:: What you have to do ::
Every line of the listing that contains the word "이메일과" is to be copied out.
##### Data provided #####
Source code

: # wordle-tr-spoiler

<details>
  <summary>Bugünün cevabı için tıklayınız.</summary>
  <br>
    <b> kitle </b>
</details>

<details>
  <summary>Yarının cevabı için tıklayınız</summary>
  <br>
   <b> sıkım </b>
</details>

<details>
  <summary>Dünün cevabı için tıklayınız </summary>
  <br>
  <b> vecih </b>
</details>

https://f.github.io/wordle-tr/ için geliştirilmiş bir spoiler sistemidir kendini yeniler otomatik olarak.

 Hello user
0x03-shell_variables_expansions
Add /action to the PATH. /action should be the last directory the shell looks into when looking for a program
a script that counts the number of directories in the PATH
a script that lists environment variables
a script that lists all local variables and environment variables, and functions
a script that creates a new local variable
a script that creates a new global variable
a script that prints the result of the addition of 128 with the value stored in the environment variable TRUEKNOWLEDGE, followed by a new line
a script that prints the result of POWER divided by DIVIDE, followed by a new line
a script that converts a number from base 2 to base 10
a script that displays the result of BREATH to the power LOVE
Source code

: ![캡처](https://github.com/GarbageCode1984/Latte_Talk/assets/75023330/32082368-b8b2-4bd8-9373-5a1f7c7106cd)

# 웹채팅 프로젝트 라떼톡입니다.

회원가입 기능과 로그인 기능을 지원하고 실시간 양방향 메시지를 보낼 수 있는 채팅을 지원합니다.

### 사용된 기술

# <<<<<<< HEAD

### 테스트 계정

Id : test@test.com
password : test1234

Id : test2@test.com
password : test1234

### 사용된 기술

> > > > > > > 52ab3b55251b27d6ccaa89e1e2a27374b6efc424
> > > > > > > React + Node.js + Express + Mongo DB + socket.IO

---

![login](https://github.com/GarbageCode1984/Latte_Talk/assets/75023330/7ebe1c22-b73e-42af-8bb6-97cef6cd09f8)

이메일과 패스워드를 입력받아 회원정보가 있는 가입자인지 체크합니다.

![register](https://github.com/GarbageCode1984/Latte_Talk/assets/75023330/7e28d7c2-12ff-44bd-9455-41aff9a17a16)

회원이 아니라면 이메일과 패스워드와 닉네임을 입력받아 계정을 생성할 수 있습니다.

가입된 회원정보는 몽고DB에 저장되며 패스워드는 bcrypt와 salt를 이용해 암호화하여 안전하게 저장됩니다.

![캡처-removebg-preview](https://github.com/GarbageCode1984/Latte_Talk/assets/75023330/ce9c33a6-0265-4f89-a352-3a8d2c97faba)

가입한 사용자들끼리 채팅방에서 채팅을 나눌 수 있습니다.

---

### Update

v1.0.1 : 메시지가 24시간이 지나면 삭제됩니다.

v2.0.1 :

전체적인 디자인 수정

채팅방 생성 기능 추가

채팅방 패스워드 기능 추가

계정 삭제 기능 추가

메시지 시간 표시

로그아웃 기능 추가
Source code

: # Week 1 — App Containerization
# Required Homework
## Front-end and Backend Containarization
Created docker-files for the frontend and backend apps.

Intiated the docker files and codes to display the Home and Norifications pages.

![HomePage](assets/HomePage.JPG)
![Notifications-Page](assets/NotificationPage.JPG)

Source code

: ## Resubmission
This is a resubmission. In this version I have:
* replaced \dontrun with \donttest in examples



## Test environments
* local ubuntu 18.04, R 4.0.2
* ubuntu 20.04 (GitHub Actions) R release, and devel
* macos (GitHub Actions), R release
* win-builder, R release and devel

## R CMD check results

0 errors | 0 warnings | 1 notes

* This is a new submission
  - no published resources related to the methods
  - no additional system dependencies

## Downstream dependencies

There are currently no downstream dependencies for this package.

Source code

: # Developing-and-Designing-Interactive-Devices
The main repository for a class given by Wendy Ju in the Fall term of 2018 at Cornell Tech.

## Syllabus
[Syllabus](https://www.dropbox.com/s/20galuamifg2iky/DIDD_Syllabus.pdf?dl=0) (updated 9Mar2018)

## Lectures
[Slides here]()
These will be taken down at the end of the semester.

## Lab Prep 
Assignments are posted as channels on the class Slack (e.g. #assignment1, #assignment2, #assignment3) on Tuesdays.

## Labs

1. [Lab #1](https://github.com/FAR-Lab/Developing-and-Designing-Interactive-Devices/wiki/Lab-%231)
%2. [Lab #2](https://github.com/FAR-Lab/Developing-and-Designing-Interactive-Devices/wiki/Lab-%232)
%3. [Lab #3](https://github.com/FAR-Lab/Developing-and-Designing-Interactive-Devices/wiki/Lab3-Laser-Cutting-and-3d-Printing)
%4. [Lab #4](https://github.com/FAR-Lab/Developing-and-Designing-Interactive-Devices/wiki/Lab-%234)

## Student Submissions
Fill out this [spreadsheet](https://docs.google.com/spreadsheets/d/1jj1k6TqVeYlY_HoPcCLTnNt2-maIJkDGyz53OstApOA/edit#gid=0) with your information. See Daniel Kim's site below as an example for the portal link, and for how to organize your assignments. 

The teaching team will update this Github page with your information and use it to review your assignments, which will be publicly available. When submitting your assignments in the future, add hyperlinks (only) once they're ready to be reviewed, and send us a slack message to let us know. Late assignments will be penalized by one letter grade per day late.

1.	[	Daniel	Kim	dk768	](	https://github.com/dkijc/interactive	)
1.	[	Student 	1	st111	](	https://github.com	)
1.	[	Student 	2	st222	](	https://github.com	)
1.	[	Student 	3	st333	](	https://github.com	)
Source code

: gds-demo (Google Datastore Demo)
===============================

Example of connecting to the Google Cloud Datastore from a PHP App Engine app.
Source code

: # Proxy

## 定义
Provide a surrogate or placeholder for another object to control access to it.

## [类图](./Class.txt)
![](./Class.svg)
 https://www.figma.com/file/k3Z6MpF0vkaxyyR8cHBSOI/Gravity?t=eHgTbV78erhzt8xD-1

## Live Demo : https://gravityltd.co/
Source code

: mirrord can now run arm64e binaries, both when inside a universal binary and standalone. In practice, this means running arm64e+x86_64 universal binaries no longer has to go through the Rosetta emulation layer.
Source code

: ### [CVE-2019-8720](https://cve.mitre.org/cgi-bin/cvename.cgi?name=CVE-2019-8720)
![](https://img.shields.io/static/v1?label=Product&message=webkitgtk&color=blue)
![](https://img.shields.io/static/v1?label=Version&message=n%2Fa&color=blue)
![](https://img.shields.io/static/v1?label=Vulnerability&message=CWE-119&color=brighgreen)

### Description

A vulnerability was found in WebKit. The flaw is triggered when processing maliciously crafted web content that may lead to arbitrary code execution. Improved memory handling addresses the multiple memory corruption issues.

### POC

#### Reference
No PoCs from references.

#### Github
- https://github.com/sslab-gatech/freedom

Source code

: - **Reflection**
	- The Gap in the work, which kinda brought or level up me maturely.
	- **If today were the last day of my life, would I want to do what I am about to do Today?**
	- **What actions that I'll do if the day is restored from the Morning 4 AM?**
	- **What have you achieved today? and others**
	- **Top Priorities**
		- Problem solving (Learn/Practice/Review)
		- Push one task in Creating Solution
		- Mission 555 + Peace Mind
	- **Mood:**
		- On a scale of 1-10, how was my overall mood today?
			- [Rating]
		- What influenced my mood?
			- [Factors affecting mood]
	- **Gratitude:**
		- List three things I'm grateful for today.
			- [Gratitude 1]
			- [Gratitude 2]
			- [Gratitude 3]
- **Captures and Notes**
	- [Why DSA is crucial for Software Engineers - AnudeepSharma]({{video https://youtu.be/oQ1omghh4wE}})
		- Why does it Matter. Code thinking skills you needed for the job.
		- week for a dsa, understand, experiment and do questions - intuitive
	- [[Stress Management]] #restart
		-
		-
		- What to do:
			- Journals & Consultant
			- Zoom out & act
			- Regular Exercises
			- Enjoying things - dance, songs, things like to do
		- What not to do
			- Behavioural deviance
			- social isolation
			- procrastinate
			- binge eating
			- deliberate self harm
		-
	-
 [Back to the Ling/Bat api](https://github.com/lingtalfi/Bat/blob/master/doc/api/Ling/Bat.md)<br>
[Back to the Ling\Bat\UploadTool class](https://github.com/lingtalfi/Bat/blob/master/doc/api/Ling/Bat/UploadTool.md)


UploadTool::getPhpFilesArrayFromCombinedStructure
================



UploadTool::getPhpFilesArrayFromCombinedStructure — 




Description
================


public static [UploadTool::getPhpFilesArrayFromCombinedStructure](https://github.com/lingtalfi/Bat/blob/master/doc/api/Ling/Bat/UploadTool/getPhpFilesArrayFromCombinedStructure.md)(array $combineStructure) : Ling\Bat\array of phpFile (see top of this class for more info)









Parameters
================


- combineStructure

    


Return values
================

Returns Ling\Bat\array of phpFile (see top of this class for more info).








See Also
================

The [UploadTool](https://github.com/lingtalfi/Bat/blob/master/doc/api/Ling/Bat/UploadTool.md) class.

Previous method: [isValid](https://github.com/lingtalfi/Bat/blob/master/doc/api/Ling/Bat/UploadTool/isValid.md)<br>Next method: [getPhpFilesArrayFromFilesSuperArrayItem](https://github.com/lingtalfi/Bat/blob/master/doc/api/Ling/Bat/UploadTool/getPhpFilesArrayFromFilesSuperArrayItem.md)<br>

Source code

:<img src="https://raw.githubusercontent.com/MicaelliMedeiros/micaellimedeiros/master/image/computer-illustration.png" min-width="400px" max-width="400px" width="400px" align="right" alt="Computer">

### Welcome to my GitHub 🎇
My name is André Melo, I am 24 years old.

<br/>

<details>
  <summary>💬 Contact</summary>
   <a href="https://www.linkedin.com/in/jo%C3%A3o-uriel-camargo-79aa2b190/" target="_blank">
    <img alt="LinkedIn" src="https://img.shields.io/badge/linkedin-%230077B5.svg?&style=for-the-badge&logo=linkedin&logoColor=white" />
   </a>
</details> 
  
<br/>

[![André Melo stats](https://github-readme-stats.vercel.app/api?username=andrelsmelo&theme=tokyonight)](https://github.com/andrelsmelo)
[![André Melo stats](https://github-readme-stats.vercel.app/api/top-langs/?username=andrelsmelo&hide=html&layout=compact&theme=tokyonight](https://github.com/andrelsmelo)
#####
:: Result below ::
이메일과 패스워드를 입력받아 회원정보가 있는 가입자인지 체크합니다.
회원이 아니라면 이메일과 패스워드와 닉네임을 입력받아 계정을 생성할 수 있습니다.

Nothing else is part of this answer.